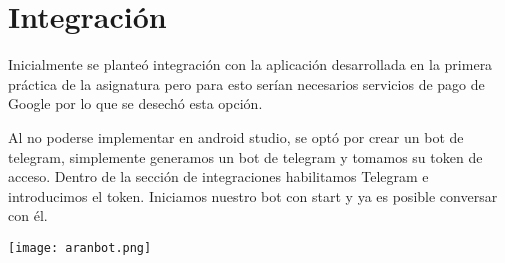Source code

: \section{Integración}

Inicialmente se planteó integración con la aplicación desarrollada en la primera práctica de la asignatura pero para esto serían necesarios servicios de pago de Google por lo que se desechó esta opción.

Al no poderse implementar en android studio, se optó por crear un bot de telegram, simplemente generamos un bot de telegram y tomamos su token de acceso. Dentro de la sección de integraciones habilitamos Telegram e introducimos el token. Iniciamos nuestro bot con start y ya es posible conversar con él.

\texttt{[image: aranbot.png]}\\[0.7 cm]
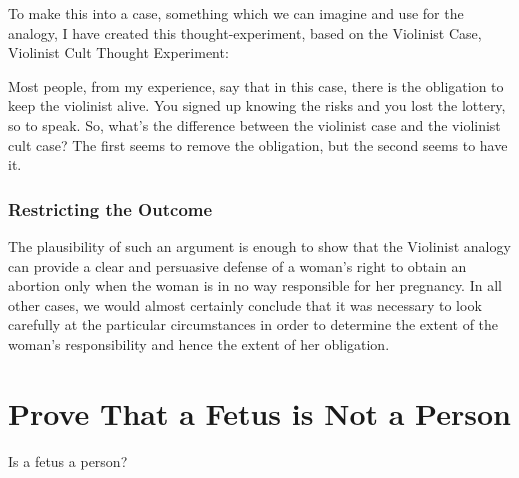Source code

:  To make this into a case, something which we can imagine and use for the analogy, I have created this thought-experiment, based on the Violinist Case, Violinist Cult Thought Experiment:


Most people, from my experience, say that in this case, there is the obligation to keep the violinist alive. You signed up knowing the risks and you lost the lottery, so to speak. So, what's the difference between the violinist case and the violinist cult case? The first seems to remove the obligation, but the second seems to have it. 

\subsubsection{Restricting the Outcome}

The plausibility of such an argument is enough to show that the Violinist analogy can provide a clear and persuasive defense of a woman’s right to obtain an abortion only when the woman is in no way responsible for her pregnancy. In all other cases, we would almost certainly conclude that it was necessary to look carefully at the particular circumstances in order to determine the extent of the woman’s responsibility and hence the extent of her obligation.

\section{Prove That a Fetus is Not a Person}
\begin{center}Is a fetus a person?\end{center}

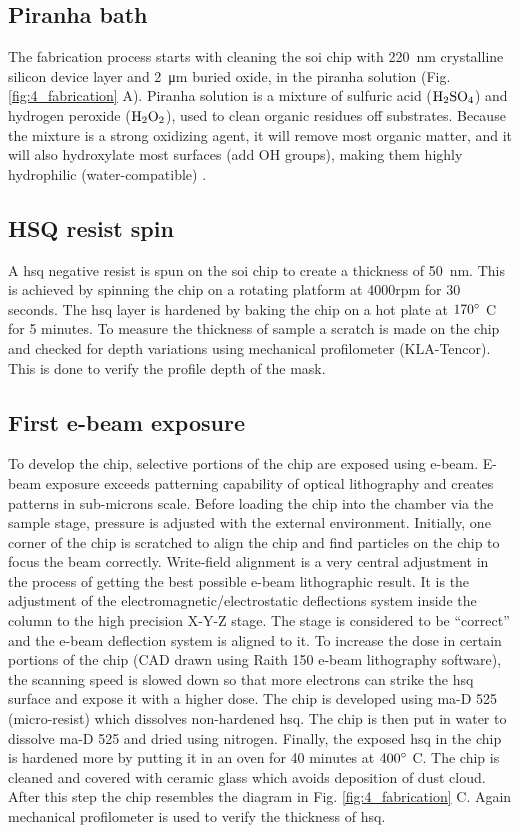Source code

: \documentclass[../report.tex]{subfiles}
\begin{document}
\subsection{Piranha bath}			
The fabrication process starts with cleaning the \gls{soi} chip with \SI{220}{\nano \meter} crystalline silicon device layer and \SI{2}{\micro \meter} buried oxide, in the piranha solution (Fig. \ref{fig:4_fabrication} A). Piranha solution is a mixture of sulfuric acid ($\mathrm{H_2SO_4}$) and hydrogen peroxide ($\mathrm{H_2O_2}$), used to clean organic residues off substrates. Because the mixture is a strong oxidizing agent, it will remove most organic matter, and it will also hydroxylate most surfaces (add OH groups), making them highly hydrophilic (water-compatible) \cite{piranha_bath}. 
 
\subsection{HSQ resist spin}
A \gls{hsq} negative resist is spun on the \gls{soi} chip to create a thickness of \SI{50}{\nano \meter}. This is achieved by spinning the chip on a  rotating platform at 4000rpm for 30 seconds. The \gls{hsq} layer is hardened by baking the chip on a hot plate at $\mathrm{170^{\circ}}$ C for 5 minutes. To measure the thickness of sample a scratch is made on the chip and checked for depth variations using mechanical profilometer (KLA-Tencor). This is done to verify the profile depth of the mask.

\subsection{First e-beam exposure}
To develop the chip, selective portions of the chip are exposed using e-beam. E-beam exposure exceeds patterning capability of optical lithography and creates patterns in sub-microns scale. Before loading the chip into the chamber via the sample stage, pressure is adjusted with the external environment. Initially, one corner of the chip is scratched to align the chip and find particles on the chip to focus the beam correctly. Write-field alignment is a very central adjustment in the process of getting the best possible e-beam lithographic result. It is the adjustment of the electromagnetic/electrostatic deflections system inside the column to the high precision X-Y-Z stage. The stage is considered to be ``correct'' and the e-beam deflection system is aligned to it. To increase the dose in certain portions of the chip (CAD drawn using Raith 150 e-beam lithography software), the scanning speed is slowed down so that more electrons can strike the \gls{hsq} surface and expose it with a higher dose. The chip is developed using ma-D 525 (micro-resist) which dissolves non-hardened \gls{hsq}. The chip is then put in water to dissolve ma-D 525 and dried using nitrogen. Finally, the exposed \gls{hsq} in the chip is hardened more by putting it in an oven for 40 minutes at $\mathrm{400^{\circ}}$ C. The chip is cleaned and covered with ceramic glass which avoids deposition of dust cloud. After this step the chip resembles the diagram in Fig. \ref{fig:4_fabrication} C. Again mechanical profilometer is used to verify the thickness of \gls{hsq}.    
\end{document}
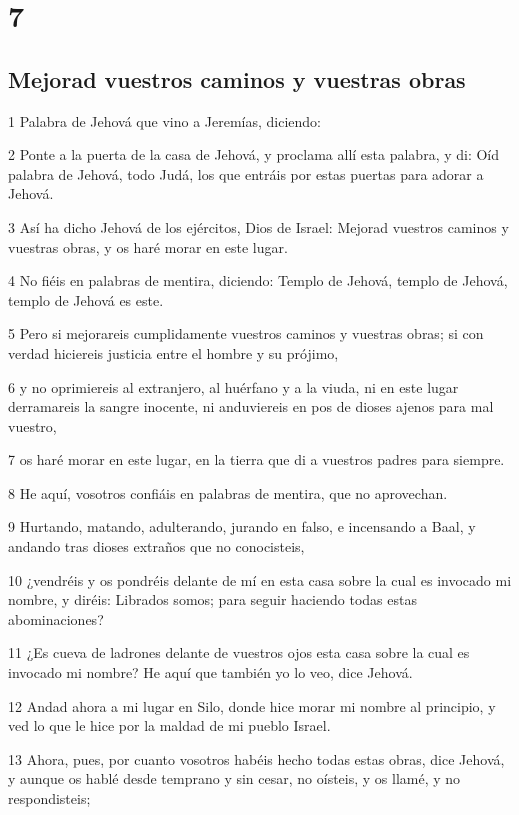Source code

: \chapter{7}

\section*{Mejorad vuestros caminos y vuestras obras}

\par 1 Palabra de Jehová que vino a Jeremías, diciendo:
\par 2 Ponte a la puerta de la casa de Jehová, y proclama allí esta palabra, y di: Oíd palabra de Jehová, todo Judá, los que entráis por estas puertas para adorar a Jehová.
\par 3 Así ha dicho Jehová de los ejércitos, Dios de Israel: Mejorad vuestros caminos y vuestras obras, y os haré morar en este lugar.
\par 4 No fiéis en palabras de mentira, diciendo: Templo de Jehová, templo de Jehová, templo de Jehová es este.
\par 5 Pero si mejorareis cumplidamente vuestros caminos y vuestras obras; si con verdad hiciereis justicia entre el hombre y su prójimo,
\par 6 y no oprimiereis al extranjero, al huérfano y a la viuda, ni en este lugar derramareis la sangre inocente, ni anduviereis en pos de dioses ajenos para mal vuestro,
\par 7 os haré morar en este lugar, en la tierra que di a vuestros padres para siempre. 
\par 8 He aquí, vosotros confiáis en palabras de mentira, que no aprovechan.
\par 9 Hurtando, matando, adulterando, jurando en falso, e incensando a Baal, y andando tras dioses extraños que no conocisteis,
\par 10 ¿vendréis y os pondréis delante de mí en esta casa sobre la cual es invocado mi nombre, y diréis: Librados somos; para seguir haciendo todas estas abominaciones?
\par 11 ¿Es cueva de ladrones delante de vuestros ojos esta casa sobre la cual es invocado mi nombre? He aquí que también yo lo veo, dice Jehová.
\par 12 Andad ahora a mi lugar en Silo, donde hice morar mi nombre al principio, y ved lo que le hice por la maldad de mi pueblo Israel.
\par 13 Ahora, pues, por cuanto vosotros habéis hecho todas estas obras, dice Jehová, y aunque os hablé desde temprano y sin cesar, no oísteis, y os llamé, y no respondisteis;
_ _ _ _
▶ **Task to carry out**
Every line above in which the word "palabras" occurs is to be copied.

▶ **Response to this exercise**
\par 4 No fiéis en palabras de mentira, diciendo: Templo de Jehová, templo de Jehová, templo de Jehová es este.
\par 8 He aquí, vosotros confiáis en palabras de mentira, que no aprovechan.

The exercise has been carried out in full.